A cartunista destacou que a história do Brasil democrático é real. Segundo ela, os brasileiros conseguiram vencer uma ditadura, eleger governos democráticos e elaborar estruturas de funcionamento, mas não dá para falar de democracia e citar de Jair Bolsonaro e Sérgio Moro. "Impressionante, estou impressionada com o momento que estou vivendo", afirmou.

Apesar das críticas políticas, Laerte, que é colunista da Folha, também aproveitou para falar sobre sua carreira. Questionada pelos entrevistadores, ela disse que sempre gostou de desenhar, mas demorou para entender que isso poderia ser uma profissão. "Eu mesma demorei para entender o desenhar como meio de vida", afirmou.

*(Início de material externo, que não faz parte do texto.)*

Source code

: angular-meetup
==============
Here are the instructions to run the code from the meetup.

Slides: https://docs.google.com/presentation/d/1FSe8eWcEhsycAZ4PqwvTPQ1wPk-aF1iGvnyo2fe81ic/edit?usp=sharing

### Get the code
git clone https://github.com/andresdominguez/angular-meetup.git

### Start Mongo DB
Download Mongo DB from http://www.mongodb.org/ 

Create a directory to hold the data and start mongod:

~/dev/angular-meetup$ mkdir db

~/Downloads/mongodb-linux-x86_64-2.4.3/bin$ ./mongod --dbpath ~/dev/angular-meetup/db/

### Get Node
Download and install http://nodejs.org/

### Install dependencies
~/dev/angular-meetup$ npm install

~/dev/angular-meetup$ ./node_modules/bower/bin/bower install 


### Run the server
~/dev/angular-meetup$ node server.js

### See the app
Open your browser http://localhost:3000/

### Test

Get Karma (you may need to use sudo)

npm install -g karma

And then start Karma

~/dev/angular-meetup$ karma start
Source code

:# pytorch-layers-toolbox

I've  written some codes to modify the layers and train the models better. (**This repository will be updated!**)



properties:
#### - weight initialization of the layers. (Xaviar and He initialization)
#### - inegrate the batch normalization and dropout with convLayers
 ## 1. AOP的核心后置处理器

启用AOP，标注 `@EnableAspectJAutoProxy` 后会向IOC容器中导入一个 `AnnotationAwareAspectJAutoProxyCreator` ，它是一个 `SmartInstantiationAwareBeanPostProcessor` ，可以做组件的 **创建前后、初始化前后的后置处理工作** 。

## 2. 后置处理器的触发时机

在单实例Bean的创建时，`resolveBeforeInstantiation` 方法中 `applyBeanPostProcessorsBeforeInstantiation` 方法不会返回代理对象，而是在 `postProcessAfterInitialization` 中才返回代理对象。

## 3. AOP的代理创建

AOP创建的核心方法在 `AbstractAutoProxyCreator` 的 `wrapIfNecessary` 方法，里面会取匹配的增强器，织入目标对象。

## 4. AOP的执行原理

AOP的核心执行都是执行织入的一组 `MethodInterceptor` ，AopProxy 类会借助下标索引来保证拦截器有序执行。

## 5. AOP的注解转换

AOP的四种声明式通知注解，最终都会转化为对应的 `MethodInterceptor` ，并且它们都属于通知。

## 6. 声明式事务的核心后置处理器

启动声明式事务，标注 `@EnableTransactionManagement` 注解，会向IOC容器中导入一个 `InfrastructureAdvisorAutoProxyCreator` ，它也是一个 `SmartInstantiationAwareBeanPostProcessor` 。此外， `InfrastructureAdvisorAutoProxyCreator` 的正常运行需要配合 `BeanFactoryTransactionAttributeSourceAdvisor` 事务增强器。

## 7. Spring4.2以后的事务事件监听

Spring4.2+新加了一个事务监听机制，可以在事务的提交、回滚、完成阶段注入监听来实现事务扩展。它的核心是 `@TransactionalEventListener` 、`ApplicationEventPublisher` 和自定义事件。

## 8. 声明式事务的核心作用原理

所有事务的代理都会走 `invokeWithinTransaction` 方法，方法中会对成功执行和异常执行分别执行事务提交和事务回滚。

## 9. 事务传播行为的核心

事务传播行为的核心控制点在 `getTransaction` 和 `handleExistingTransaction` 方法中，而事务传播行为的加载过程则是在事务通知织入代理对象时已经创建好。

Com 50 anos de carreira, Laerte disse que muita coisa mudou com a internet e as redes sociais, e explicou que isso trouxe uma velocidade de comunicação e propiciou o surgimento mais rápido de artistas novos. "[Eles] podem ter um portfólio virtual e não precisam mais ir de redação em redação com o portfólio debaixo do braço. Eu demorei décadas para conseguir meu público."

Considerada um dos grandes eventos de cultura pop no Brasil, a CCXP terá neste ano 60 horas de conteúdo disponível pela plataforma do evento neste sábado e no domingo (5). Em 2020, o evento chegou a ter 150 horas de conteúdo, mas agora estará com um nível mais elevado, segundo Roberto Fabri, CCO da Omelete Company, empresa organizadora e idealizadora da CCXP.

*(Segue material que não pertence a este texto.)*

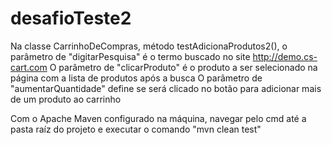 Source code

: # desafioTeste2
Na classe CarrinhoDeCompras, método testAdicionaProdutos2(), o parâmetro de "digitarPesquisa" é o termo buscado no site http://demo.cs-cart.com
O parâmetro de "clicarProduto" é o produto a ser selecionado na página com a lista de produtos após a busca
O parâmetro de "aumentarQuantidade" define se será clicado no botão para adicionar mais de um produto ao carrinho

Com o Apache Maven configurado na máquina, navegar pelo cmd até a pasta raíz do projeto e executar o comando "mvn clean test"
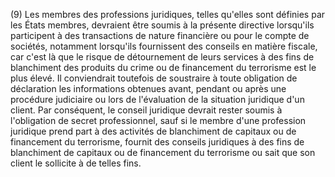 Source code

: (9) Les membres des professions juridiques, telles qu'elles sont définies par les États membres, devraient être soumis à la présente directive lorsqu'ils participent à des transactions de nature financière ou pour le compte de sociétés, notamment lorsqu'ils fournissent des conseils en matière fiscale, car c'est là que le risque de détournement de leurs services à des fins de blanchiment des produits du crime ou de financement du terrorisme est le plus élevé. Il conviendrait toutefois de soustraire à toute obligation de déclaration les informations obtenues avant, pendant ou après une procédure judiciaire ou lors de l'évaluation de la situation juridique d'un client. Par conséquent, le conseil juridique devrait rester soumis à l'obligation de secret professionnel, sauf si le membre d'une profession juridique prend part à des activités de blanchiment de capitaux ou de financement du terrorisme, fournit des conseils juridiques à des fins de blanchiment de capitaux ou de financement du terrorisme ou sait que son client le sollicite à de telles fins.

Com isso, a organização espera ter um aumento de aproximadamente 20% no número de acessos na comparação com 2020. Na ocasião, 3,5 milhões de pessoas participaram do festival, com um alcance em 139 países e cerca de 30 milhões de visualizações. "A gente diminuiu o volume de conteúdo para priorizar a qualidade", afirmou Fabri. "Realmente o filé do filé".

Neste ano, é possível assistir gratuitamente à programação. Entretanto, há a opção de comprar ingressos por R$ 50, que permitem uma experiência ampliada. As principais empresas da indústria audiovisual, como Warner, Sony, Paramount, Netflix, HBO Max e Amazon Prime, confirmaram participação e devem promover lançamentos.